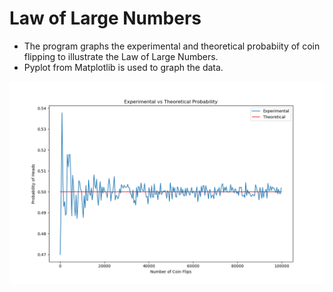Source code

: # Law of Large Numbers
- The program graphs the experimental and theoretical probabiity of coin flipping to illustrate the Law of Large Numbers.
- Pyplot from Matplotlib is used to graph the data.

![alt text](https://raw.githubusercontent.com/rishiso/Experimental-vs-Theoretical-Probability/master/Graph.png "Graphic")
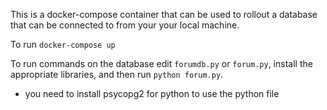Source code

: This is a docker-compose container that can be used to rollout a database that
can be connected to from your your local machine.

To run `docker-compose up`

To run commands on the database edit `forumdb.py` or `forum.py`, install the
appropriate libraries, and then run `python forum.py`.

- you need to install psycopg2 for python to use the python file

_____

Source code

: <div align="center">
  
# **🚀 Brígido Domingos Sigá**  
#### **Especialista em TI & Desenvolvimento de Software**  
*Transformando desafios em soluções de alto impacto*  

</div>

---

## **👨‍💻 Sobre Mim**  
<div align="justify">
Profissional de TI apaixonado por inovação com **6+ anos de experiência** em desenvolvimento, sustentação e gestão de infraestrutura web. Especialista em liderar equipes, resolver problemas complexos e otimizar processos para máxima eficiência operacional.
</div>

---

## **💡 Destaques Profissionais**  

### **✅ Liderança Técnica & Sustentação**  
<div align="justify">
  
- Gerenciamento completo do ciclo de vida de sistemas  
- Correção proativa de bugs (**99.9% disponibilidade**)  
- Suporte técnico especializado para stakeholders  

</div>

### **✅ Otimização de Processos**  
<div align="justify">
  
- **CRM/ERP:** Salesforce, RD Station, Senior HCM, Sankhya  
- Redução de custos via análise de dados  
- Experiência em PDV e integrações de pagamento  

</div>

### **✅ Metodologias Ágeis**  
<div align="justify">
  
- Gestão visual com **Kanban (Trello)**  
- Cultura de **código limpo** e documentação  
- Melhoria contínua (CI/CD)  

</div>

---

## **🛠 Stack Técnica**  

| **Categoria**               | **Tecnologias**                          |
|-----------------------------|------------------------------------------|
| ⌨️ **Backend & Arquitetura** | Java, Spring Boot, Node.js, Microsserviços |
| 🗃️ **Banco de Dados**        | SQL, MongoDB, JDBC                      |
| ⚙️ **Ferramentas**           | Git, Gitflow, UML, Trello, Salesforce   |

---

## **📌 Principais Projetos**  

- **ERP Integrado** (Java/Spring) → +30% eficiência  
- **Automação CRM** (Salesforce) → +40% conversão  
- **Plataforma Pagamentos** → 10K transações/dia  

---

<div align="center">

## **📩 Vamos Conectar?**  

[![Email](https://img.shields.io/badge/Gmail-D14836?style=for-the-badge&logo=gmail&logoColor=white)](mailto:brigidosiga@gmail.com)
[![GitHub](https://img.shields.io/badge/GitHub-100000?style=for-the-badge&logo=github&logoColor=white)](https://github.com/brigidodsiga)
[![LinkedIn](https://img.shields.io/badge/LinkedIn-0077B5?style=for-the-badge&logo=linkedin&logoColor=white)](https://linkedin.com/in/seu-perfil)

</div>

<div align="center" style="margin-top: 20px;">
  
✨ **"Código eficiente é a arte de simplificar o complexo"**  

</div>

_____

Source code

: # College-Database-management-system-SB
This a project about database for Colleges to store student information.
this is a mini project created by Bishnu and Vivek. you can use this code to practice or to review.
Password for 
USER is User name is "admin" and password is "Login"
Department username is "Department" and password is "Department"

_____

* WORK INSTRUCTION:
When a line of the records has the word "python", pick it out and copy it.

* ANSWER SPACE:
appropriate libraries, and then run `python forum.py`.
- you need to install psycopg2 for python to use the python file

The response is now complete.